Hoje, revisitamos essa conexão através do Monumento ao Pescador, obra do escultor José Rodrigues (1936-2016), que se ergue solene na rotunda junto ao Santuário de Nossa Senhora da Agonia. O bronze imortaliza a faina, tornando eterno o instante do labor e do risco. Mas, ironicamente, a água estagnada em sua base reflete um tempo suspenso, um mar sem marés. Como se ali, diante da grandiosidade da arte, fossemos levados a refletir sobre o fluxo interrompido da vida, sobre a memória que resiste mesmo quando as águas deixam de correr.

O monumento não é apenas uma homenagem, mas um espelho do destino humano. Pois assim como os barcos que construíamos e as redes que os pescadores lançavam, também nós somos arrastados pelo tempo, presos entre o passado que nos moldou e o futuro que se anuncia incerto. No entanto, tal como as ondas não cessam, a arte persiste, recordando-nos que o essencial nunca se perde: a luta, a esperança e o eterno diálogo entre o homem e o infinito azul do MAR DE VIANA!

(In, A Aurora do Lima, Ano 170, Número 06, quinta-feira, 13 de fevereiro de 2025, p. 17)


BRUMAS DO TEMPO (V)

Paradoxalmente, quanto mais lemos, mais sentimos a vastidão da nossa ignorância. Cada obra concluída não representa o fim de um percurso, mas a abertura de novas interrogações. A biblioteca é, então, um cosmos em expansão, onde a obsessão por preencher lacunas encontra sempre mais espaços para explorar. Somos condenados ao mesmo tempo à abundância e à insuficiência, à alegria de descobrir e à melancolia de reconhecer que nunca descobriremos tudo.

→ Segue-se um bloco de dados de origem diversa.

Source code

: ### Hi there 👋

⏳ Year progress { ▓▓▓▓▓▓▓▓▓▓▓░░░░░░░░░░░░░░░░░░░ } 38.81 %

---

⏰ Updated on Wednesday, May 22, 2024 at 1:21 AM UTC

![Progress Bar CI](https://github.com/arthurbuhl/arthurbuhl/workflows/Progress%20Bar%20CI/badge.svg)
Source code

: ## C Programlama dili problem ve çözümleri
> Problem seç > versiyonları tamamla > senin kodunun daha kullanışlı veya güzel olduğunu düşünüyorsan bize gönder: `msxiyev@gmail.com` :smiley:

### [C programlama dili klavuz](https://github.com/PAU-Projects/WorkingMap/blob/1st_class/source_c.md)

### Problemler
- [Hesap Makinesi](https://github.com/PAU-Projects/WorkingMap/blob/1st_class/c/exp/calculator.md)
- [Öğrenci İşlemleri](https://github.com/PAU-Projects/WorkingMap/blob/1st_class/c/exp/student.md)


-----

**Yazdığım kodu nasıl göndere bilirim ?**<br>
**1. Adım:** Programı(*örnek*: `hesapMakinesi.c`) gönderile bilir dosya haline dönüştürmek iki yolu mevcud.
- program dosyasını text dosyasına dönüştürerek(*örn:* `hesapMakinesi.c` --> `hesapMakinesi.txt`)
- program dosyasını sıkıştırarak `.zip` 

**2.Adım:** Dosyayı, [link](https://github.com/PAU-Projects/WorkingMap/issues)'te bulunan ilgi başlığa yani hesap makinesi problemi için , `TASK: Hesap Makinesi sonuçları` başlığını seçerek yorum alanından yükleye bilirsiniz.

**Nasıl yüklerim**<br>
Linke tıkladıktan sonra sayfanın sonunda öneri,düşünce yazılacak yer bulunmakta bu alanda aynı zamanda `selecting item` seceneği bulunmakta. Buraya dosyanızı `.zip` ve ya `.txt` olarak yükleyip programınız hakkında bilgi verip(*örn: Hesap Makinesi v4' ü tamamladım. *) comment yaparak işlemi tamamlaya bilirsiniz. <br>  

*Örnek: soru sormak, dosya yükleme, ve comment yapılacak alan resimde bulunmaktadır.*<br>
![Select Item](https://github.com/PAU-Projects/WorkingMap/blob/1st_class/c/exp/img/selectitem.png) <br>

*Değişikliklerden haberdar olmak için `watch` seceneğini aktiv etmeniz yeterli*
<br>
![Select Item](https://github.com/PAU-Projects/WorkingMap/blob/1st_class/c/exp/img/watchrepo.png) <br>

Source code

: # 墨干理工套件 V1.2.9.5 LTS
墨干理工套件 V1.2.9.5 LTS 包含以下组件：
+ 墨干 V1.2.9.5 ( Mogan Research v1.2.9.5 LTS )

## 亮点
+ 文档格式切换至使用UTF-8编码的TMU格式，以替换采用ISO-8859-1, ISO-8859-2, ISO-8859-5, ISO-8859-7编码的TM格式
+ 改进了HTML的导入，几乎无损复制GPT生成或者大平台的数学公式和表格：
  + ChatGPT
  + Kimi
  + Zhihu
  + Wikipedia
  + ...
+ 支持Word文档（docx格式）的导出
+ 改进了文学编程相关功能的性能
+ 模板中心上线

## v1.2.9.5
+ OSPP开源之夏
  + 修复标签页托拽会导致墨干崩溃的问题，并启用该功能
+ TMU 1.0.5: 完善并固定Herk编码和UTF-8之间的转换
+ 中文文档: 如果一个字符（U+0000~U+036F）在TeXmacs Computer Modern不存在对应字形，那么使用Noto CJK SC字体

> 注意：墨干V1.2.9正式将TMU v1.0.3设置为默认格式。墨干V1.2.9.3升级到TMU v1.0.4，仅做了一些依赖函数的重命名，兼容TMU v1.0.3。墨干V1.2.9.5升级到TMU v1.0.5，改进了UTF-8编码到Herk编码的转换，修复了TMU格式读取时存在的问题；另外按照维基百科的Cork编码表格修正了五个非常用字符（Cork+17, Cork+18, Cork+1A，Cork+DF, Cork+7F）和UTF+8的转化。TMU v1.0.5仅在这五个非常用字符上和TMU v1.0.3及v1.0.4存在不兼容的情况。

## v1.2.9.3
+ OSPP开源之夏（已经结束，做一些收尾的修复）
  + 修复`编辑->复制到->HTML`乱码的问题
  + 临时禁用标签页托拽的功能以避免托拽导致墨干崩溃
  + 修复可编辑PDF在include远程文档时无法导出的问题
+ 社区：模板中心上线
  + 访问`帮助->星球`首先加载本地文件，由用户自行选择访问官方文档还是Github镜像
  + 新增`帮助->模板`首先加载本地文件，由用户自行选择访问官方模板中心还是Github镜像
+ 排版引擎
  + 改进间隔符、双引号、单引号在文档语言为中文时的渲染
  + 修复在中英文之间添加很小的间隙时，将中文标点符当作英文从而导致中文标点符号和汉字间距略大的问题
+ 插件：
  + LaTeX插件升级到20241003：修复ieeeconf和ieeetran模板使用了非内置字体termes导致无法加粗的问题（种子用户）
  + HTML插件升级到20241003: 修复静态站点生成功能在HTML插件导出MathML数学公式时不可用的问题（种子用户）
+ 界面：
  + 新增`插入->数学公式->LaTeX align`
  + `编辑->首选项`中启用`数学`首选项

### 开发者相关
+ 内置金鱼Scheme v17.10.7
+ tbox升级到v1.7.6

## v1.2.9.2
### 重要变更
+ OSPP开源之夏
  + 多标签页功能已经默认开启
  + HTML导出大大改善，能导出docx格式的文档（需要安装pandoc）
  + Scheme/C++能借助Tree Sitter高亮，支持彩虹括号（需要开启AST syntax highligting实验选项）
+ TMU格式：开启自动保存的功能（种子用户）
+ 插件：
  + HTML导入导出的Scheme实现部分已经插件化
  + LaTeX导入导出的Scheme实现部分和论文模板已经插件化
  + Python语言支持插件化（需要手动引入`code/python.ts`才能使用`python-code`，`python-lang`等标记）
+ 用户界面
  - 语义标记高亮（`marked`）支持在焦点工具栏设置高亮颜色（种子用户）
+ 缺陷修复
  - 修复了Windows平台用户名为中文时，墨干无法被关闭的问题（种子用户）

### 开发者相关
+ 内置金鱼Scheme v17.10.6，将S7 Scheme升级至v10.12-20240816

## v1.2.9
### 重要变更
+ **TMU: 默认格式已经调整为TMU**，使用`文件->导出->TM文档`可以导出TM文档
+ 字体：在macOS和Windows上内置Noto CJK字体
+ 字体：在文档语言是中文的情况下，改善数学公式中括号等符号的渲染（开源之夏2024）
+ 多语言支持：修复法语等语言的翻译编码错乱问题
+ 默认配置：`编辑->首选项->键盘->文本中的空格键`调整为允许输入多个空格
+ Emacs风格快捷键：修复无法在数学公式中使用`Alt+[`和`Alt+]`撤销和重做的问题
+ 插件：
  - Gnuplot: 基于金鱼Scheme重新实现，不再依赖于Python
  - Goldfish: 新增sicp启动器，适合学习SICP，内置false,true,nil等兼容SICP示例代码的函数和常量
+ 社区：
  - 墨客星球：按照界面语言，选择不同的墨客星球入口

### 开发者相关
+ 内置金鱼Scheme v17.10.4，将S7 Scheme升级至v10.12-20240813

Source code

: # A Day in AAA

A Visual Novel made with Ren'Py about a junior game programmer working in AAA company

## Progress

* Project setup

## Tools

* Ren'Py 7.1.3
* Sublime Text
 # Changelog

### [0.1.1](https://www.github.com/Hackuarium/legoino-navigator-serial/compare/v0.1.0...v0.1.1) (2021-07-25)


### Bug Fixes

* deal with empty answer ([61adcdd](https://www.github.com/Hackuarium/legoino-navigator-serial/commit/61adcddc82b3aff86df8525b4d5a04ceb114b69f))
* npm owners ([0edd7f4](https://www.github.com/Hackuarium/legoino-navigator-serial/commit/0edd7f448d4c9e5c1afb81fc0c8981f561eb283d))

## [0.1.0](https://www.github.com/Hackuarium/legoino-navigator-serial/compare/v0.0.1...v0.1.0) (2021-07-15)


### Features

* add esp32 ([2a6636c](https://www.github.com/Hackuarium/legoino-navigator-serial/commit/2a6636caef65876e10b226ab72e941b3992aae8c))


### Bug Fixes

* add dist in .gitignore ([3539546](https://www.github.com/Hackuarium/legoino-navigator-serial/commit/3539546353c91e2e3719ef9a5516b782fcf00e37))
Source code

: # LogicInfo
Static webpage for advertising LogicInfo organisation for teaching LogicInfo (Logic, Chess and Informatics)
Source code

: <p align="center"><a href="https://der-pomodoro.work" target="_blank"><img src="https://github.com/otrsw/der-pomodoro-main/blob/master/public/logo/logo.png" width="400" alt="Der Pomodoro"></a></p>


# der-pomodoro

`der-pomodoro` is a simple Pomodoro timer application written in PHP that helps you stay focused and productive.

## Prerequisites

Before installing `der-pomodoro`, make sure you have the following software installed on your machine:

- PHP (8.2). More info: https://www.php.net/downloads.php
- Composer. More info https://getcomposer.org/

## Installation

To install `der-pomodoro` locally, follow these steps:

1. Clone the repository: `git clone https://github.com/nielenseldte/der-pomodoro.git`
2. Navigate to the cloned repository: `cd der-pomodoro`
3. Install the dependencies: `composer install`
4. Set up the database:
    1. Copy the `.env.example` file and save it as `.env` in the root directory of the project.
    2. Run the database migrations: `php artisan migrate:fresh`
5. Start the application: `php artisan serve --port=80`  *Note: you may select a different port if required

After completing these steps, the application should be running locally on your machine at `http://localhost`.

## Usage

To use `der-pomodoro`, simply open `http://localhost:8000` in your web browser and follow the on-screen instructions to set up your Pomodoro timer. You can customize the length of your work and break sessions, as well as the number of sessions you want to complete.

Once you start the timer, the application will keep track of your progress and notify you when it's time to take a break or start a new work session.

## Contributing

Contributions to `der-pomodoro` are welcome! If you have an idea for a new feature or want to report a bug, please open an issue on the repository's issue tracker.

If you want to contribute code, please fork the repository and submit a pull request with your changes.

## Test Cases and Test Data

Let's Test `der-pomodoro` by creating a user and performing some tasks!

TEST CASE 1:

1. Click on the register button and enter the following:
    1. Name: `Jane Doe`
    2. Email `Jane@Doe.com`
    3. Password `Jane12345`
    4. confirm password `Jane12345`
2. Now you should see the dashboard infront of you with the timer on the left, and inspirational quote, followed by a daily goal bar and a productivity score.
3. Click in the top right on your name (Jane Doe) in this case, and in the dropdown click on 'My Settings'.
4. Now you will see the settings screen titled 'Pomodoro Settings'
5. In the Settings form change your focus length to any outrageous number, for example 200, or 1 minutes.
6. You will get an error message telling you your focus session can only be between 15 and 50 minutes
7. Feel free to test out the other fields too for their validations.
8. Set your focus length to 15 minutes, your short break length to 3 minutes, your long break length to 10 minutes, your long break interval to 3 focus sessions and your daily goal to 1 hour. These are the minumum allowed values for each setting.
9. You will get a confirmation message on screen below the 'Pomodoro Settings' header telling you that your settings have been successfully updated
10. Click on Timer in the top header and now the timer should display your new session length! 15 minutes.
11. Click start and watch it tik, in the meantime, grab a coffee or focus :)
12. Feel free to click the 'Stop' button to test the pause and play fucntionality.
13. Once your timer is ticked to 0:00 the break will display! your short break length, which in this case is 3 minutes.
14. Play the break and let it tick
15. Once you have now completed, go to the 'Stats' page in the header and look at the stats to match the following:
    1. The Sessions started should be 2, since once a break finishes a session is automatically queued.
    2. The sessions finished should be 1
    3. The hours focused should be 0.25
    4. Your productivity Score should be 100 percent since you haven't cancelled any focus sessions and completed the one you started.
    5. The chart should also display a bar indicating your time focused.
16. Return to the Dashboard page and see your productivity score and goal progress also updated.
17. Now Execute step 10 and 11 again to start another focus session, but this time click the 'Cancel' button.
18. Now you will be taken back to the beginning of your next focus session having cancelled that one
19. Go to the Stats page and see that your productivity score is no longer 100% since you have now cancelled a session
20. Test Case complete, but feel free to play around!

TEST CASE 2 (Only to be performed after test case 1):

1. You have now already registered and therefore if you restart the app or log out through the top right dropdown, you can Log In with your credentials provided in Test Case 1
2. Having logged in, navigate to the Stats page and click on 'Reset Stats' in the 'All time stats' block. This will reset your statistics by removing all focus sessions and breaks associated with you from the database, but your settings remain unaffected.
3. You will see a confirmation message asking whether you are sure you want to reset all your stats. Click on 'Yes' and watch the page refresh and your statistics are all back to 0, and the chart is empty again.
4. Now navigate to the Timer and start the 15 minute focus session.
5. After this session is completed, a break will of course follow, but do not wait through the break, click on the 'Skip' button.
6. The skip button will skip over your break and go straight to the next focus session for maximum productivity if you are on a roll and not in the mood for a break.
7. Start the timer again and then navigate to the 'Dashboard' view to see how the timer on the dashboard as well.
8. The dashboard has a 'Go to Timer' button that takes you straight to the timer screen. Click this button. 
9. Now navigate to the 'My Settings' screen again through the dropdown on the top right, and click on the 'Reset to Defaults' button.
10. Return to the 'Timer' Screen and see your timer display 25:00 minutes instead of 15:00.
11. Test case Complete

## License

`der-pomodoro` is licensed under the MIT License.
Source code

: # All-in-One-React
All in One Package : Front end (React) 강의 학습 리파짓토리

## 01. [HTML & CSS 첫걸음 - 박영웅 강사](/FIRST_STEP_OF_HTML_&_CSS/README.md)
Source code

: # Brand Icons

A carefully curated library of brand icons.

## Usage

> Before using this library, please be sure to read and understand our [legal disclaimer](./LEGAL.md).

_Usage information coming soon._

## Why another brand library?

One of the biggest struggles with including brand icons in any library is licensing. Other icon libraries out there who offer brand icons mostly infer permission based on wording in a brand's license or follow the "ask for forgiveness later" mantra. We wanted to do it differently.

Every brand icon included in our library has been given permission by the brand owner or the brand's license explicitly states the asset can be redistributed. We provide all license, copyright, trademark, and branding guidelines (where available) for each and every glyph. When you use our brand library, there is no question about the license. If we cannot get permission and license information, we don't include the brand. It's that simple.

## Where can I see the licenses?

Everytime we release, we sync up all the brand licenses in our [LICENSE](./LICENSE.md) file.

E não é exatamente isso que torna os livros tão fascinantes? A promessa de um encontro que nunca se esgota, de uma intimidade que nunca se reduz à familiaridade. Assim, viver entre livros é mais do que acumular saberes – é aceitar a condição humana como um perene ato de busca, como uma travessia que, ao mesmo tempo que nos prende ao infinito, nos lembra de nossa pequenez.

Nossa biblioteca é um reflexo de quem somos e do que desejamos ser. Os livros que escolhemos – e aqueles que ainda aguardam por nós – constituem a paisagem de uma vida vivida no âmbito do pensamento. Nessa obsessão, não há desperdício, pois cada página virada é um gesto de amor pela complexidade do mundo. E assim seguimos, como eternos viajantes, entre prateleiras que nos guiam e nos desafiam a sermos mais do que já somos!

(In, A Aurora do Lima, Ano 170, Número 04, quinta-feira, 30 de janeiro de 2025, p. 18)

BRUMAS DO TEMPO (IV)

Modos de ver e ouvir Viana que do Lima se fez Princesa, onde janelas há muito fechadas abrem horizontes de inspiração ao Belo e ao Bom. Nesta terra de encontros, onde o tempo repousa com doçura, cada esquina murmura histórias de amor – e que maior amor que aquele que se funda na memória?

No coração de Viana, a arte urbana transforma vidro e pedra em espelhos da alma. A avó, como a cidade, guarda em si o calor do passado e a promessa eterna de um abraço. É como Platão ensinou: o Amor é o motor que nos eleva, uma sede de sabedoria que nos impele a contemplar o mundo para além da superfície.



Assim, ver e ouvir Viana é mais que um simples ato dos sentidos. É participar de uma dança antiga, em que o belo nos convida ao bom, e onde o coração, como a janela pintada, nunca deixa de procurar o infinito.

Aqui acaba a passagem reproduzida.